## Your goal
The answer is to be the lines of the material from its start through the line containing "bot è fantastico!", each copied exactly; no pictures.

## Data records

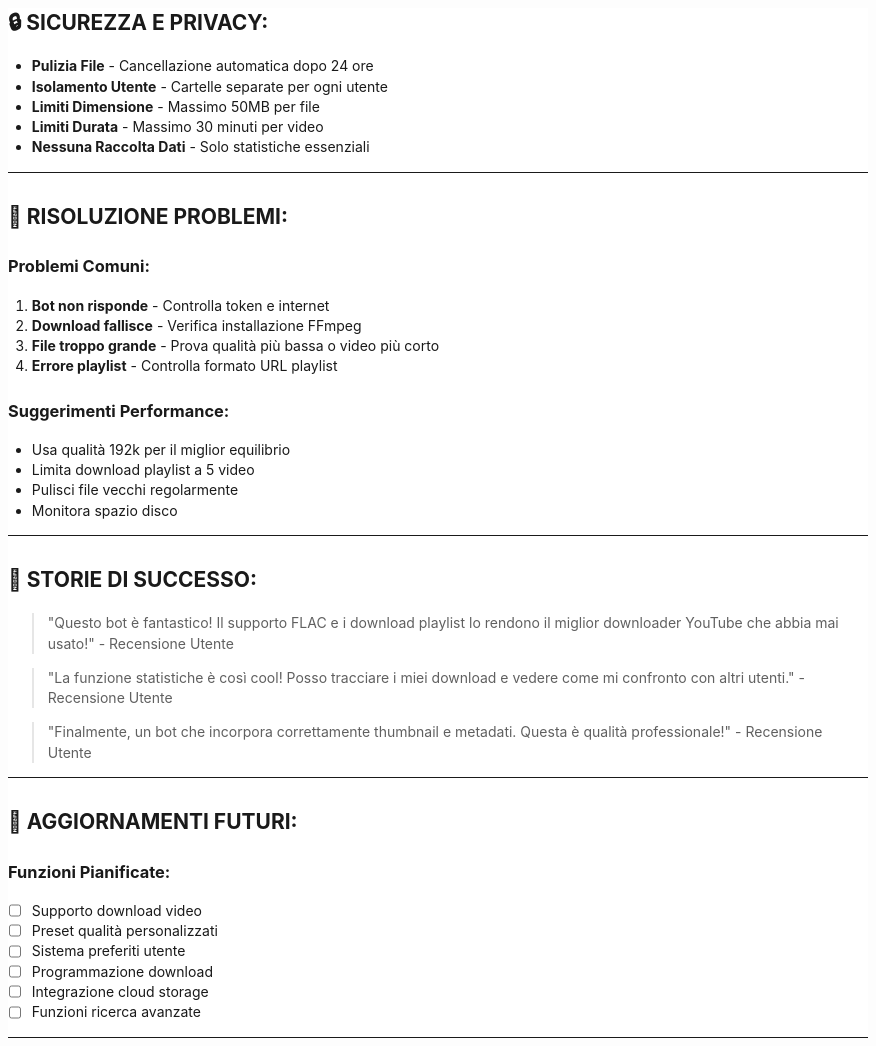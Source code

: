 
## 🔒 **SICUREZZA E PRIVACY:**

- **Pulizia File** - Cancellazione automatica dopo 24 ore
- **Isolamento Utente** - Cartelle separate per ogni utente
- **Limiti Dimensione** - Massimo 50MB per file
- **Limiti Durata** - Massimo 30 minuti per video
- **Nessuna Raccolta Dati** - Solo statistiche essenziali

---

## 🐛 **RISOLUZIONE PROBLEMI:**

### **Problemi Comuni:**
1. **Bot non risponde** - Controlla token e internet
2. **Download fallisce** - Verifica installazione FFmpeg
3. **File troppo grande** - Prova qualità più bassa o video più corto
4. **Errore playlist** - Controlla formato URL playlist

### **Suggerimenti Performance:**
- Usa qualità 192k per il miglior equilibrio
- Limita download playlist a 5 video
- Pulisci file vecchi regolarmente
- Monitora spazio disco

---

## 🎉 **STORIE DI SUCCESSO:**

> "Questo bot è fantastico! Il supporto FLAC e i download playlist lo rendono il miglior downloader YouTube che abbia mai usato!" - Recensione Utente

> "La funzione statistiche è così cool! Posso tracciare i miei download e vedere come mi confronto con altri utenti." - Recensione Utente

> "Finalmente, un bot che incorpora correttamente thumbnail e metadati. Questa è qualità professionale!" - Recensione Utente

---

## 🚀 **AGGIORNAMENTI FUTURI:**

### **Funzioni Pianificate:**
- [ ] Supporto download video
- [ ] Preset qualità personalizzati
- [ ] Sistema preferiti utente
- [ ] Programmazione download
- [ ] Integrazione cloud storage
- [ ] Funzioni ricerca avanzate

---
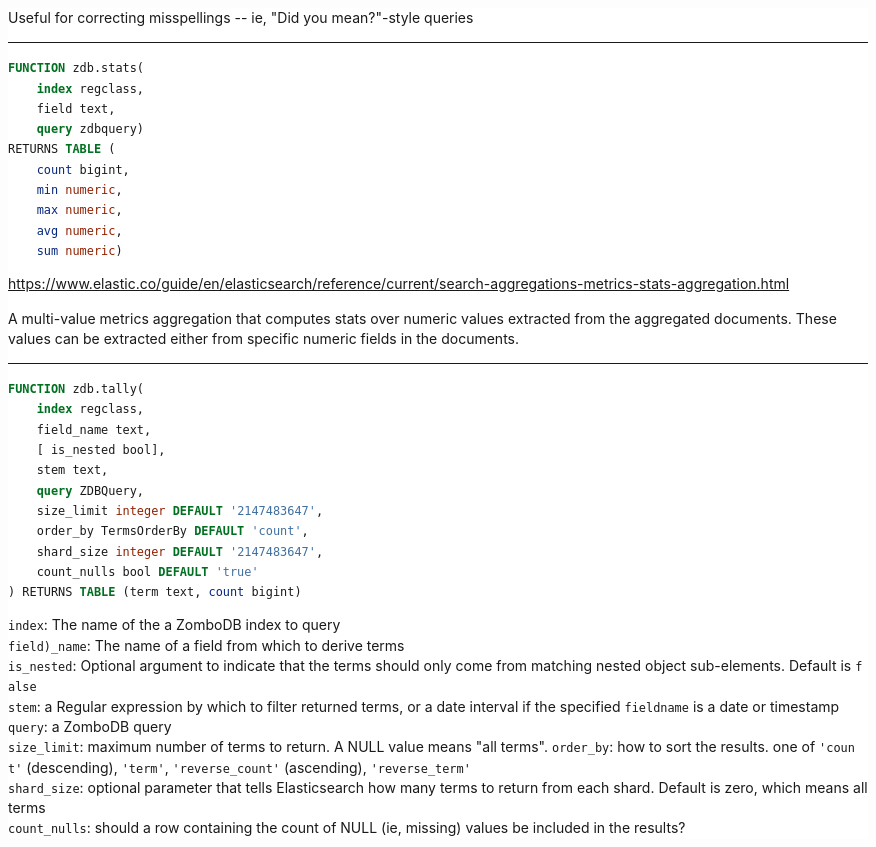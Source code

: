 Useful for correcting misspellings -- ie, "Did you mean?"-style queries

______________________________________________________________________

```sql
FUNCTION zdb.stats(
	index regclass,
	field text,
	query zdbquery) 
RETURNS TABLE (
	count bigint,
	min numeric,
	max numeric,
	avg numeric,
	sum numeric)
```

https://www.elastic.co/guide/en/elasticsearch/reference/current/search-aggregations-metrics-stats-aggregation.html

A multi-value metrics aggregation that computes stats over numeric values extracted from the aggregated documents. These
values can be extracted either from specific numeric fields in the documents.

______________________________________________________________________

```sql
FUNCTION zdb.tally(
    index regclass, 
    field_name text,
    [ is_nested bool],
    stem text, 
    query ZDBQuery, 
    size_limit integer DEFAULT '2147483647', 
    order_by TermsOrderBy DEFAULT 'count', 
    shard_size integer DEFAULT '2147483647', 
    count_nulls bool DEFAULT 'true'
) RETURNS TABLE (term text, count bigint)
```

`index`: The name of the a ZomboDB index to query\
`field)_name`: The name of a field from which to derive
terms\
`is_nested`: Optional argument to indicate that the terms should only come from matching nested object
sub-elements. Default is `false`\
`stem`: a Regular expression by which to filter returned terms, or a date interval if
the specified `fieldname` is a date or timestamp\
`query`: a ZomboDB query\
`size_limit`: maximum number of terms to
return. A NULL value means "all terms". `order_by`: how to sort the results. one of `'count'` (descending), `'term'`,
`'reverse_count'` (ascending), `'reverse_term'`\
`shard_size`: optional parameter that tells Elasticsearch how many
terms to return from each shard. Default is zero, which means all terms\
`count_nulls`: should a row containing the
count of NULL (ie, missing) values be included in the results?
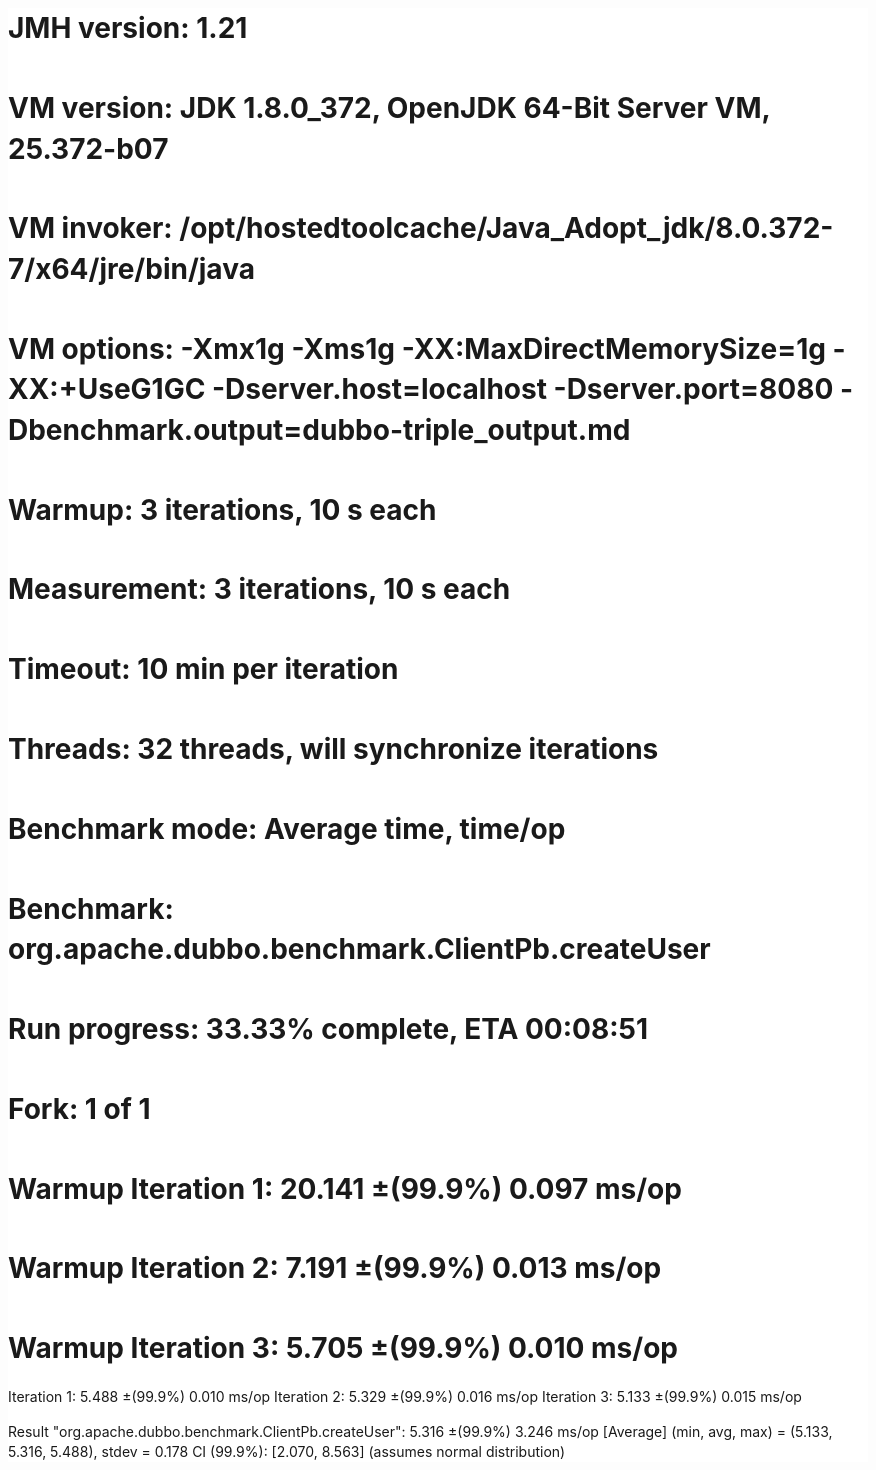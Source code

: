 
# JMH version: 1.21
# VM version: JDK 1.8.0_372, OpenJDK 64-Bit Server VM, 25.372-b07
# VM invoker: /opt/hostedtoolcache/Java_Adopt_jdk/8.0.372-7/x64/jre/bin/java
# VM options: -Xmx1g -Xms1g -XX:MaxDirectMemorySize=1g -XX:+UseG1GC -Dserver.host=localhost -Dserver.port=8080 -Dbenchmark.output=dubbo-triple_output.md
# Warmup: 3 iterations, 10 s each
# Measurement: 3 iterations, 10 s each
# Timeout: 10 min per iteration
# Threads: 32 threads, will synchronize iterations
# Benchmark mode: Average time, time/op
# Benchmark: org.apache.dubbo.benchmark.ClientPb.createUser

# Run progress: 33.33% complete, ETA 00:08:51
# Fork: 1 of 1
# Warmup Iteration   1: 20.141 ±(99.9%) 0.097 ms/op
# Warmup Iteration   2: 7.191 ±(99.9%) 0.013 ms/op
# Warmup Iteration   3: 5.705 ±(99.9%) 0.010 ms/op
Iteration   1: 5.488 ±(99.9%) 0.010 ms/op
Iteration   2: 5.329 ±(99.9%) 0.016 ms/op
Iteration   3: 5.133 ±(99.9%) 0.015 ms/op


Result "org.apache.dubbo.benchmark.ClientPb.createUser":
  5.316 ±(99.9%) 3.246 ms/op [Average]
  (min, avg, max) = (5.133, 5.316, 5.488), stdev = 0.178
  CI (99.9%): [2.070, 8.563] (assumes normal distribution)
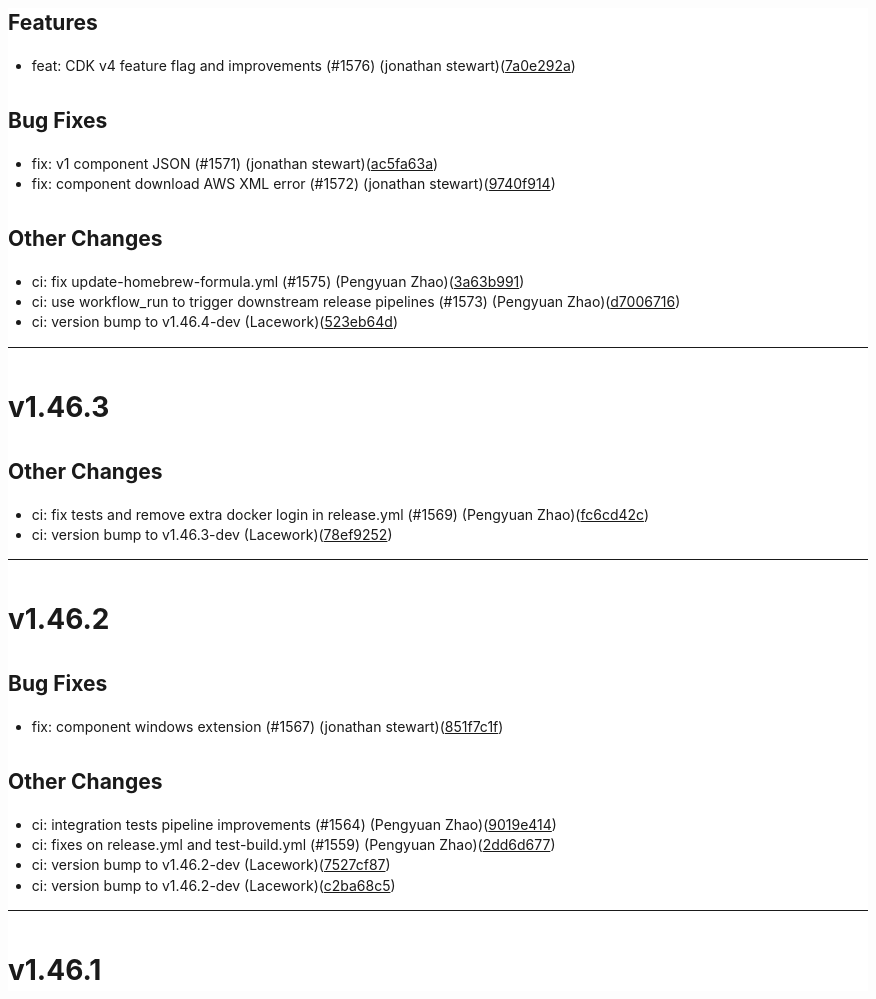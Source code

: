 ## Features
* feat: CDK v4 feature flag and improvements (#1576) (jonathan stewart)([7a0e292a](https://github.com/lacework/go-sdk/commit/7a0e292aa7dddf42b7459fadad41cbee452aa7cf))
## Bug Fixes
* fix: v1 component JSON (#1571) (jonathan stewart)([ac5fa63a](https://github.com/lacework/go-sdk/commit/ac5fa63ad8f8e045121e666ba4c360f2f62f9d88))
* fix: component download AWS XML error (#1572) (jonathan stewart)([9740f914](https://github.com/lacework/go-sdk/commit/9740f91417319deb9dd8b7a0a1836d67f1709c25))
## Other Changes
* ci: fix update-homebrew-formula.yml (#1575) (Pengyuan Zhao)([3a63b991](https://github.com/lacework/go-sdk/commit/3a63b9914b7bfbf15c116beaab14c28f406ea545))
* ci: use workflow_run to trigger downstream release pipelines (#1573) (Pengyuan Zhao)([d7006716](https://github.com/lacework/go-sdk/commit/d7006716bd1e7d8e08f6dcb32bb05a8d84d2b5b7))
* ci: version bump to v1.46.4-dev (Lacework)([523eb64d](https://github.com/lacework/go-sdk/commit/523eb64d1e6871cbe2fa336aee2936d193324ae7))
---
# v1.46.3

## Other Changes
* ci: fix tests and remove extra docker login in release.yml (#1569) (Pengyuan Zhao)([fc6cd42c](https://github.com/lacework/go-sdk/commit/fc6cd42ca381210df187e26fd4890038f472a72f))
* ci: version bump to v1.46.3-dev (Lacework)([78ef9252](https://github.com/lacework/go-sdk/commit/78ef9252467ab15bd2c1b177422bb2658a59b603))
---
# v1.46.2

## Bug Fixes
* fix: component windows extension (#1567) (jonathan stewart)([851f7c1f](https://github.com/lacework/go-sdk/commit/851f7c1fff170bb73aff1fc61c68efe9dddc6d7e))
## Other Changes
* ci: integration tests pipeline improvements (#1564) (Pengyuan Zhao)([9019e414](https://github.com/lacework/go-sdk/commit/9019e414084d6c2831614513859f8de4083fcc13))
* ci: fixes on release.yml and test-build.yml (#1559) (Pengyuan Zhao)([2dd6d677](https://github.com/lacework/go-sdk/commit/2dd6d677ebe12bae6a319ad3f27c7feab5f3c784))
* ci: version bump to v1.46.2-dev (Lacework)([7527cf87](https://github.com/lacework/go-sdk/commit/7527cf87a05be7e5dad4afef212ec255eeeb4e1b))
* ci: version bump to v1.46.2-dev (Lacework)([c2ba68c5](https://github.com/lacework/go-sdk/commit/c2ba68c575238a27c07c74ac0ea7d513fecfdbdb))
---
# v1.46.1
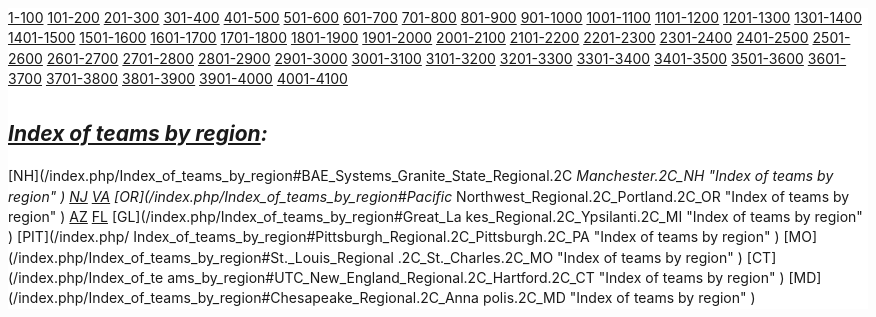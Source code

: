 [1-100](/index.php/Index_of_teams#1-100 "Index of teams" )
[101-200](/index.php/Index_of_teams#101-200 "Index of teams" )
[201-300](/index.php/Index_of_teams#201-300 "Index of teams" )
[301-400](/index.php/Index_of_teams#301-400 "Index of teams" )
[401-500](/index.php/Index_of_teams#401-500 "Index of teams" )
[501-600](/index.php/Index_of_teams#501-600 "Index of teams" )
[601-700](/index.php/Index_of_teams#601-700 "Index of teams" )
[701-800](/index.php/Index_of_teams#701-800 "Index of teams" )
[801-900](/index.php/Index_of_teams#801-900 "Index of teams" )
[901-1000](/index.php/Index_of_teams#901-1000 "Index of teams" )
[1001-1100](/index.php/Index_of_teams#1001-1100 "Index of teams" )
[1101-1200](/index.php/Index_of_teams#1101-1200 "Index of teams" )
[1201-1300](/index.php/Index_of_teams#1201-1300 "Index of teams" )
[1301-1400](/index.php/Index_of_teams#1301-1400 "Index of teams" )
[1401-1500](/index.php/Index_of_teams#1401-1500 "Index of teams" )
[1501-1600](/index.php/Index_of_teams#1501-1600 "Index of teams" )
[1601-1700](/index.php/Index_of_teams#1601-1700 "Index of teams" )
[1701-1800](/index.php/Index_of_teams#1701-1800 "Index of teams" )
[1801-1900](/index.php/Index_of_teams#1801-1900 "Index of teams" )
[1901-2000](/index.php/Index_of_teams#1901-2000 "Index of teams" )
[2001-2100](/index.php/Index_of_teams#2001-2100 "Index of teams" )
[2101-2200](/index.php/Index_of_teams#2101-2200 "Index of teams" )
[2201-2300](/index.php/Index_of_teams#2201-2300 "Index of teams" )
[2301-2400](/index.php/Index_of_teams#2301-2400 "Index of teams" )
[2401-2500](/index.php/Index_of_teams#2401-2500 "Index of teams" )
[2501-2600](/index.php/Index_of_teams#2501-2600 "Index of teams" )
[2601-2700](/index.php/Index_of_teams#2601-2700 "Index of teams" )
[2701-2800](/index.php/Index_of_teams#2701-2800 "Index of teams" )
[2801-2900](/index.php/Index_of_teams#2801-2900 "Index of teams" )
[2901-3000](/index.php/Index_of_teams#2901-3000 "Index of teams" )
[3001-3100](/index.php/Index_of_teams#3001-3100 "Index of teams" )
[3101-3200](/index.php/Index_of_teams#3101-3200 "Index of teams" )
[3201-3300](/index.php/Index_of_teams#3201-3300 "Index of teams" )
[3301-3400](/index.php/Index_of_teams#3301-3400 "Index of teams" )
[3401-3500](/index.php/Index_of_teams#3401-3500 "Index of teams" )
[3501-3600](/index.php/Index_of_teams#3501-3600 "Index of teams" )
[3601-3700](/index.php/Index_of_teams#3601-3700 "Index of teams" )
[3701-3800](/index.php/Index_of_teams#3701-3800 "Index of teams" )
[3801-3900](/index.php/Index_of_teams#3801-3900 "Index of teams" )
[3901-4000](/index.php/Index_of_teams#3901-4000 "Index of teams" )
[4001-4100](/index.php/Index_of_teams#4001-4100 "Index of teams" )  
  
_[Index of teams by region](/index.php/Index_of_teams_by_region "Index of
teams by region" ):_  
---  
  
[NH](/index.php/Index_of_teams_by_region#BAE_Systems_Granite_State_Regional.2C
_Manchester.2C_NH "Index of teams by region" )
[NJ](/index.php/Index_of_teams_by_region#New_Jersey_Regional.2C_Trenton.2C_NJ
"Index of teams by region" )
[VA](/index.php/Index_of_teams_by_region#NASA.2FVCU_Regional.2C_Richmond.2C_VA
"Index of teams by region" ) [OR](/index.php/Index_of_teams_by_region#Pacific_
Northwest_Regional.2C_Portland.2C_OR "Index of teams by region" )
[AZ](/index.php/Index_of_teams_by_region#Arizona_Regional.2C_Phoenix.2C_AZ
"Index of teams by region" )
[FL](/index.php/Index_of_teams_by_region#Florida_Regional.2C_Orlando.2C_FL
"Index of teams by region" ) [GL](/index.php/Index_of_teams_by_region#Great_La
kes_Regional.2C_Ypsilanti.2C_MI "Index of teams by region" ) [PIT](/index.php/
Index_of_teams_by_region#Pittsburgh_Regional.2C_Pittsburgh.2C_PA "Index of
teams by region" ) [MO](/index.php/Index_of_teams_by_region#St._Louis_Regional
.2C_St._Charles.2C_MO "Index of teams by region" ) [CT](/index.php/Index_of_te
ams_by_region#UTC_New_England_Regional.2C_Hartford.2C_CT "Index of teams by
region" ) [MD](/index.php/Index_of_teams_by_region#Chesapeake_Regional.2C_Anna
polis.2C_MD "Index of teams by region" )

## Completed exercise
Source code

: 
## 🔒 **SICUREZZA E PRIVACY:**

- **Pulizia File** - Cancellazione automatica dopo 24 ore
- **Isolamento Utente** - Cartelle separate per ogni utente
- **Limiti Dimensione** - Massimo 50MB per file
- **Limiti Durata** - Massimo 30 minuti per video
- **Nessuna Raccolta Dati** - Solo statistiche essenziali

---

## 🐛 **RISOLUZIONE PROBLEMI:**

### **Problemi Comuni:**
1. **Bot non risponde** - Controlla token e internet
2. **Download fallisce** - Verifica installazione FFmpeg
3. **File troppo grande** - Prova qualità più bassa o video più corto
4. **Errore playlist** - Controlla formato URL playlist

### **Suggerimenti Performance:**
- Usa qualità 192k per il miglior equilibrio
- Limita download playlist a 5 video
- Pulisci file vecchi regolarmente
- Monitora spazio disco

---

## 🎉 **STORIE DI SUCCESSO:**

> "Questo bot è fantastico! Il supporto FLAC e i download playlist lo rendono il miglior downloader YouTube che abbia mai usato!" - Recensione Utente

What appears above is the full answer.